Além disso, os protocolos estão organizados em cores, sendo que cada cor representa uma etapa do processo diagnóstico e/ou terapêutico, o que se torna uma outra forma de padronizar a informação, além de facilitar a visualização. Muitas vezes, dentro do box de cada etapa, existe ainda um símbolo “i” que quando clicado, direciona para uma janela que complementa a informação, apresentando tabelas, textos e diversas explanações, com referências científicas devidamente explicitadas. Muitos dos protocolos são a compilação de várias diretrizes, capítulos e artigos científicos. Exemplo é o protocolo de “Pneumonia Adquirida na Comunidade em Adultos” que, além da experiência de pneumologistas e médicos internistas que escreveram o documento, contou com a análise e incorporação de condutas das últimas diretrizes brasileiras, americanas, inglesas e indianas, todas adaptadas à realidade do Hospital Moinhos de Vento, visando entregar a informação com a melhor qualidade possível.
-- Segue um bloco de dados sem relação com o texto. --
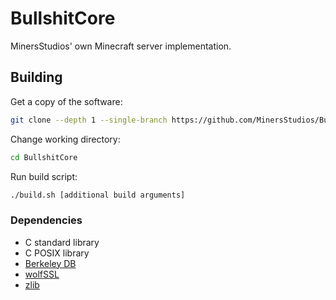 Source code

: # BullshitCore

MinersStudios' own Minecraft server implementation.

## Building

Get a copy of the software:

```sh
git clone --depth 1 --single-branch https://github.com/MinersStudios/BullshitCore.git
```

Change working directory:

```sh
cd BullshitCore
```

Run build script:

```sh
./build.sh [additional build arguments]
```

### Dependencies

- C standard library
- C POSIX library
- [Berkeley DB](https://www.oracle.com/database/technologies/related/berkeleydb.html)
- [wolfSSL](https://www.wolfssl.com)
- [zlib](https://www.zlib.net)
Para se chegar a essa quantidade de protocolos, foi preciso uma integração multidisciplinar dentro das áreas para que fossem identificadas as condições de maior impacto assistencial. “Existe um Núcleo de Gestão de Protocolos, composto por integrantes da Superintendência Médica e da Epidemiologia Hospitalar, que se reúne com os chefes dos serviços médicos que, por sua vez, designam pessoas-chave para trabalharem como desenvolvedores”, explica Dalla Costa. Assim que concluídos pelas áreas, os documentos recebem ainda a validação da Comissão de Protocolos do Hospital Moinhos de Vento e, quando disponível, do órgão regional representativo da especialidade.